About a week and a half ago, I read this post by literary agent Molly Jaffa about selling a book to foreign publishers. It wasn’t the journey she made to get this book translated and sold worldwide that made me sigh wistfully. It was the passion that she obviously felt for this title that made me want so badly to write something that an agent would love.
And I think that’s why I’m not so upset about being rejected. I mean, I want my agent to be passionate about my book. She (or he) would be the one who has to sell it to editors, anyway, and I know from my years in sales that it’s far easier to sell something that you love than something that you think is just okay.
So, if an agent doesn’t wax poetical about what I’ve written, I’m okay with getting passed over for something s/he does love. (I’m a bit jealous, but okay.)
Writing is such a hard business because everything is so subjective.
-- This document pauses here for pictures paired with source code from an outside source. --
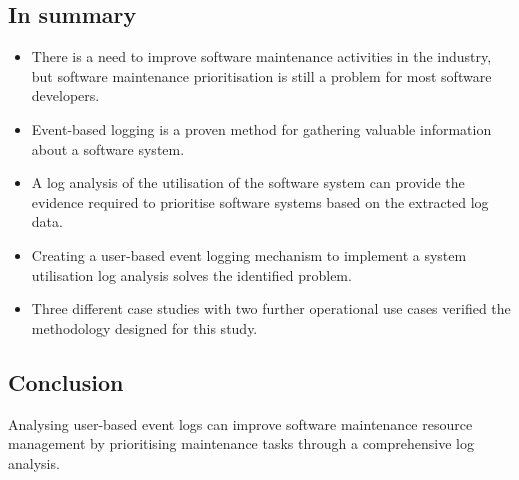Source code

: \subsection{In summary}
\begin{itemize}
	\item There is a need to improve software maintenance activities in the industry, but software maintenance prioritisation is still a problem for most software developers.
	\item Event-based logging is a proven method for gathering valuable information about a software system.
	\item A log analysis of the utilisation of the software system can provide the evidence required to prioritise software systems based on the extracted log data.
	\item Creating a user-based event logging mechanism to implement a system utilisation log analysis solves the identified problem.
	\item Three different case studies with two further operational use cases verified the methodology designed for this study.
\end{itemize}

\subsection{Conclusion}
Analysing user-based event logs can improve software maintenance resource management by prioritising maintenance tasks through a comprehensive log analysis.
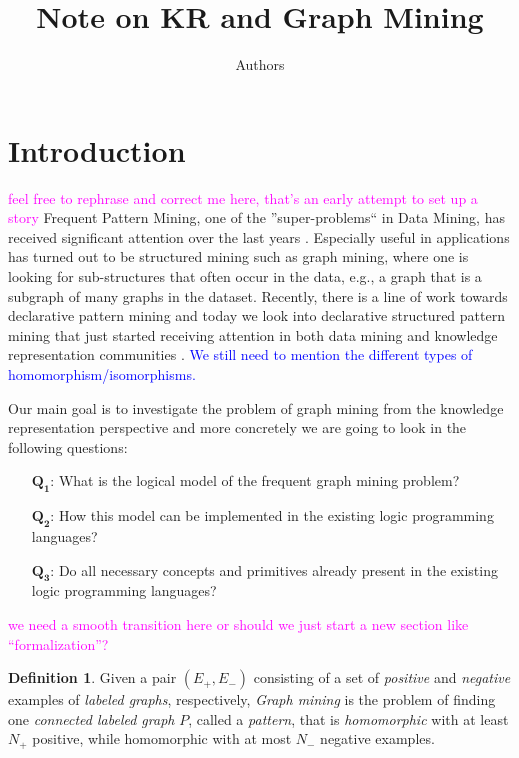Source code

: \documentclass{article}
\author{Authors}
\title{Note on KR and Graph Mining}
\theoremstyle{definition}
\newtheorem{definition}{Definition}[section]
\newcommand{\pair}[1]{\ensuremath{\left(#1\right)}}
\newcommand{\sergey}[1]{\textcolor{magenta}{\marginpar{\sc Sergey} #1}}
\newcommand{\matthias}[1]{\textcolor{blue}{\marginpar{\sc Matthias} #1}}
\newcommand{\Qone}{$\boldsymbol{Q_1}$\xspace}
\newcommand{\Qtwo}{$\boldsymbol{Q_2}$\xspace}
\newcommand{\Qthree}{$\boldsymbol{Q_3}$\xspace}
\begin{document}
\maketitle

\section{Introduction}
\sergey{feel free to rephrase and correct me here, that's an early attempt to set up a story}
Frequent Pattern Mining, one of the ''super-problems`` in Data Mining, has received significant attention over the last years \citep{pattern_mining_book}. Especially useful in applications has turned out to be structured mining such as graph mining, where one is looking for sub-structures that often occur in the data, e.g., a graph that is a subgraph of many graphs in the dataset. Recently, there is a line of work towards declarative pattern mining \citep{tias_declarative_pattern_mining} and today we look into declarative structured pattern mining that just started receiving attention in both data mining and knowledge representation communities \citep{cp_sequence_mining,ilp_graph_mining}. \matthias{We still need to mention the different types of homomorphism/isomorphisms.}

Our main goal is to investigate the problem of graph mining from the knowledge representation perspective and more concretely we are going to look in the following questions:
\begin{itemize}
  \item[\Qone:]   What is the logical model of the frequent graph mining problem?
  \item[\Qtwo:]   How this model can be implemented in the existing logic programming languages?
  \item[\Qthree:] Do all necessary concepts and primitives already present in the existing logic programming languages?
\end{itemize}

\sergey{we need a smooth transition here or should we just start a new section like ``formalization''?}

\begin{definition}
\label{def:GM1}
Given a pair $\pair{E_{+},E_{-}}$ consisting of a set of \emph{positive} and \emph{negative} examples of \emph{labeled graphs}, respectively,
\emph{Graph mining} is the problem of finding one \emph{connected labeled graph} $P$, called a \emph{pattern},
that is \emph{homomorphic} with at least $N_{+}$ positive, while homomorphic with at most $N_{-}$ negative examples.
\end{definition}
\end{document}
As a writer, I’m asking people – total strangers, in fact – to leave their realities for a few hours so that I can tell them a story. Moreover, I’m asking people to pay me so that they can immerse themselves in whatever world I’ve created. That’s kind of a bold request, you know?
But I think that’s where having an agent almost validates my work as a writer. She (or he) reads a lot. A lot. Some of it is good, most of it is terrible, a bit of it is great. So getting that nod from an agent in the form of representation means that someone out there is pulling for your success not because s/he likes you but because s/he has just placed a bet on you. More than that, it means s/he’s out there hawking your words because s/he truly believes the rest of the world would love the story, too.
Of course, there are many agented authors out there who remain unknown, too. So it’s just as important to have the right agent who loves your work as it is to have written something the world would love.